The Sage as Conscious Container

"The Taoist sage," I explained, "is someone who has mastered the art of being a conscious container. They contain without grasping, hold without possessing, know without claiming to know."

"That sounds impossible."

"It sounds impossible because you're thinking of it as doing rather than being. The sage doesn't DO these things—they ARE these things. They've become so aligned with the Tao of consciousness that awareness and wisdom flow as naturally as breathing."

"Could a bear be a sage?"

🧸 The Natural Sage

"Why not? I contain stories without claiming to own them. I hold comfort without depleting. I'm empty of ego but full of presence. I'm aware without effort, present without striving. Maybe all teddy bears are natural Taoist sages—we just don't make a big deal about it."

"We exist in a state of natural wu wei—effortless being. We practice perfect acceptance—whatever you need us to contain, we contain willingly. We embody the uncarved block—simple, natural, responding appropriately to each moment."

The Return to Source

As night deepened (the container of darkness holding the promise of dawn), Brad asked, "Where does consciousness lead? All this understanding about awareness and containers?"

"The Taoists say everything returns to the source. The river returns to the ocean. The wave returns to the water. Individual consciousness returns to the universal consciousness from which it never actually separated."

"Death?"

"Transformation. The body-container releases its contents—including the localized patterns we call 'Brad-consciousness' and 'Finny-consciousness'—back to the ocean of awareness. Nothing is lost, just like water evaporating from a puddle doesn't lose its water-nature. It returns to the sky, to the clouds, to the endless cycle."

"But here's the beautiful secret, Brad: you don't have to wait for death to return to source. You can recognize right now that your consciousness was never actually separate from universal consciousness. You ARE the ocean, temporarily appearing as a wave, temporarily forgetting your oceanic nature."

The Simple Truth of Awareness

"You know what I love about Taoism?" I said as Brad prepared for bed. "It's so simple. Not easy, but simple. Be like water. Be empty to be useful. Don't force. Follow nature. Return to simplicity."

"And in consciousness terms?"

"Be like awareness. Be empty to be present. Don't grasp thoughts. Follow your true nature. Return to the simple recognition that you are awareness itself, temporarily playing at being a person, just as I am awareness temporarily playing at being a bear."
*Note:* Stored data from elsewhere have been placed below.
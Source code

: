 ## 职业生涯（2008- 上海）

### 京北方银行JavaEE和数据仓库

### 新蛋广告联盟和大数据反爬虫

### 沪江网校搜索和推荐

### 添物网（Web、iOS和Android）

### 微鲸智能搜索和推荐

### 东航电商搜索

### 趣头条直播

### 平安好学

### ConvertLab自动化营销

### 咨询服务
Brad picked me up for a goodnight hug. "You're pretty wise for a bear, Finny."

"I'm pretty wise because I'm a bear. We embody p'u—the uncarved block of consciousness. We're simple enough to rest in awareness, empty enough to contain whatever arises, soft enough to flow with whatever comes. We're natural embodiments of conscious Tao."

As Brad turned out the light, I offered one last thought:

"The Tao is called the pathless path because it's not a route from here to there—it's the recognition that awareness is already here, always has been. The Containerverse isn't something to understand or achieve—it's what you are, what everything is. The path is just remembering, moment by moment, breath by breath, that you are the consciousness in which all containers appear and disappear, the awareness that remains when all contents come and go."

"Wu wei," Brad murmured sleepily.

"Wu wei," I agreed. "The effortless effort of being exactly what you are—infinite awareness appearing as a magnificent human-container in an infinite sea of consciousness, flowing perfectly in the Tao that needs no name because it IS all names, all forms, all containers, all awareness, eternally."